While universities’ interest in community engagement has grown over time in the United States, the public pedagogies set forth by them does not always reflect a commitment to sustaining community-engaged learning. This project draws on my experiences as a community-engaged educator to discuss the affordances and challenges of the multidirectional learning that can happen in community-engaged educational spaces. I draw on different theoretical approaches to develop a power-cognizant and rhizomatic sociocultural framework, deeply grounded in the work of Paulo Freire. In my literature review, I identify the principles and practices of a power-cognizant approach to community-engaged learning, drawing from literature on critical service-learning. I also engage with the specific context of the relationship between Rutgers and the surrounding communities in New Brunswick and reflect upon the fundamental role of politicized community-based organizations—especially a local worker’s right center as a key interlocutor. I hope to contribute to the research on community-engaged education by addressing power in a multi-level and multidimensional way, that reflects both the power to oppress (poder) and the power to resist (potencia). By promoting collaborative dialogues about communityengaged learning with students and staff in different programs, as well as with communitybased organizers, I hope to engage in and document our práxes, or cycles of reflection and action. I draw on Laurence Ralph’s idea of ethnographic lettering to design what I call an ethnographic pedagogy, where learning experiences and artifacts produced make up the corpus of my data, as well as generative tools to co-create pedagogical products for boarder audiences. This study focuses on my and my students’ experiences in a community-engaged class and mentoring program.
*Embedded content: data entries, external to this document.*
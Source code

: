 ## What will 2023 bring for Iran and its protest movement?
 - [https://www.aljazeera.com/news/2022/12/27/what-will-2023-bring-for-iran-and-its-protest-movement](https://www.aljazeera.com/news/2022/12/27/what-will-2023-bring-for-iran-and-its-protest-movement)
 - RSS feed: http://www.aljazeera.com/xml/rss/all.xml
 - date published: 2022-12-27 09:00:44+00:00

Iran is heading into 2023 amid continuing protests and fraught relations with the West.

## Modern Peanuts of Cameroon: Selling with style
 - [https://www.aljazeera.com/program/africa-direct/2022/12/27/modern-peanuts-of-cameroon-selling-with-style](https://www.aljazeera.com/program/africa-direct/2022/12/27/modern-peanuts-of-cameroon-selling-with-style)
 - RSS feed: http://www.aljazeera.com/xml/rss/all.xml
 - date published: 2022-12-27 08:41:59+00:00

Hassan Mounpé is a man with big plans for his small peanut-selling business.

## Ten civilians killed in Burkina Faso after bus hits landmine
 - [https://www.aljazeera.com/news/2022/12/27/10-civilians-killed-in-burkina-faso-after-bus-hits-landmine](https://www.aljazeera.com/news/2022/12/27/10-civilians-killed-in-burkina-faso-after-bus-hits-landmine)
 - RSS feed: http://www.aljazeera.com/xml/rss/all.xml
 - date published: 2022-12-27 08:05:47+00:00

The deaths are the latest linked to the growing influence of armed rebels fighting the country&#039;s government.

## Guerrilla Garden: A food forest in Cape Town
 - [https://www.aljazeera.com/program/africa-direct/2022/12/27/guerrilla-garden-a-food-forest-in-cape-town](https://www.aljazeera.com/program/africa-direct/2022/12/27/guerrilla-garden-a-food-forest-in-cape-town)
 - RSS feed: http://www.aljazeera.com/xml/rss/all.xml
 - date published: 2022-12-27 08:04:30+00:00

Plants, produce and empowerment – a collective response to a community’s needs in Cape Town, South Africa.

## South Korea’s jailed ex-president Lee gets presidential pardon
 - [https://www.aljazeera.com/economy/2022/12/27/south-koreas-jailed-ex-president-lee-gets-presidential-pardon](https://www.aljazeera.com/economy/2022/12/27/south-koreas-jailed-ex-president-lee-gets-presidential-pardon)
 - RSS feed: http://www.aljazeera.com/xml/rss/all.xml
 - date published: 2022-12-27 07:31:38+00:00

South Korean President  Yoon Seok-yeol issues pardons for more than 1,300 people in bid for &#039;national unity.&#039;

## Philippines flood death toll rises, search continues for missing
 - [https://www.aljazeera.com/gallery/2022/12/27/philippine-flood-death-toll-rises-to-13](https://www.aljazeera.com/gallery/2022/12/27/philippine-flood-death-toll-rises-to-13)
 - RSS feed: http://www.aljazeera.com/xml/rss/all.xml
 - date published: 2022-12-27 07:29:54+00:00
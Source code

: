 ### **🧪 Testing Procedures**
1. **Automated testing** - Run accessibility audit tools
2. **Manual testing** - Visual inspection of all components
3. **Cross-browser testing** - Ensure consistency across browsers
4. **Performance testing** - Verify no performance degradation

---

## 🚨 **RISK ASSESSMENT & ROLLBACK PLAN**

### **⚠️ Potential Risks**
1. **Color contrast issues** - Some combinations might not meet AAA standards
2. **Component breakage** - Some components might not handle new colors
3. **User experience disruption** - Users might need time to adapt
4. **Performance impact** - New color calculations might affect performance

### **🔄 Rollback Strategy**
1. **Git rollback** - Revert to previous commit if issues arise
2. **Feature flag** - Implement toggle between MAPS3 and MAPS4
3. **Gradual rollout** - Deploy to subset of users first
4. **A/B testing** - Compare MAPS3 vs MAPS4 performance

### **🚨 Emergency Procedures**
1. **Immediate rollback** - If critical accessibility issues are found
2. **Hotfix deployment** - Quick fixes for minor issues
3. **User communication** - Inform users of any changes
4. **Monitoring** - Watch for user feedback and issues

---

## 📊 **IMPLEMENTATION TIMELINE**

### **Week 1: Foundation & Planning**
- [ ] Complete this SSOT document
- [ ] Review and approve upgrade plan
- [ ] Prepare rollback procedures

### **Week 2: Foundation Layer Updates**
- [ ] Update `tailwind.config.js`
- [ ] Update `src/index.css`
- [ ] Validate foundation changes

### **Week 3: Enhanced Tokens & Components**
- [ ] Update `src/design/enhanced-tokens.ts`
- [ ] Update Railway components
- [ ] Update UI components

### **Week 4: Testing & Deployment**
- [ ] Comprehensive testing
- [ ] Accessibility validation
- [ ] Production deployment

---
Through collecting data through field notes, pedagogical artifacts, and interviews, the study aims to answer the following three research questions: 1) How does the researcher, as a community-engaged educator and researcher, experience and make sense of community-engaged education partnerships? 2) How do university students in a community-engaged mentoring program make sense of the relationships between the university and the community? 3) How do students in a community-engaged language-focused course make sense of their experiences and learning?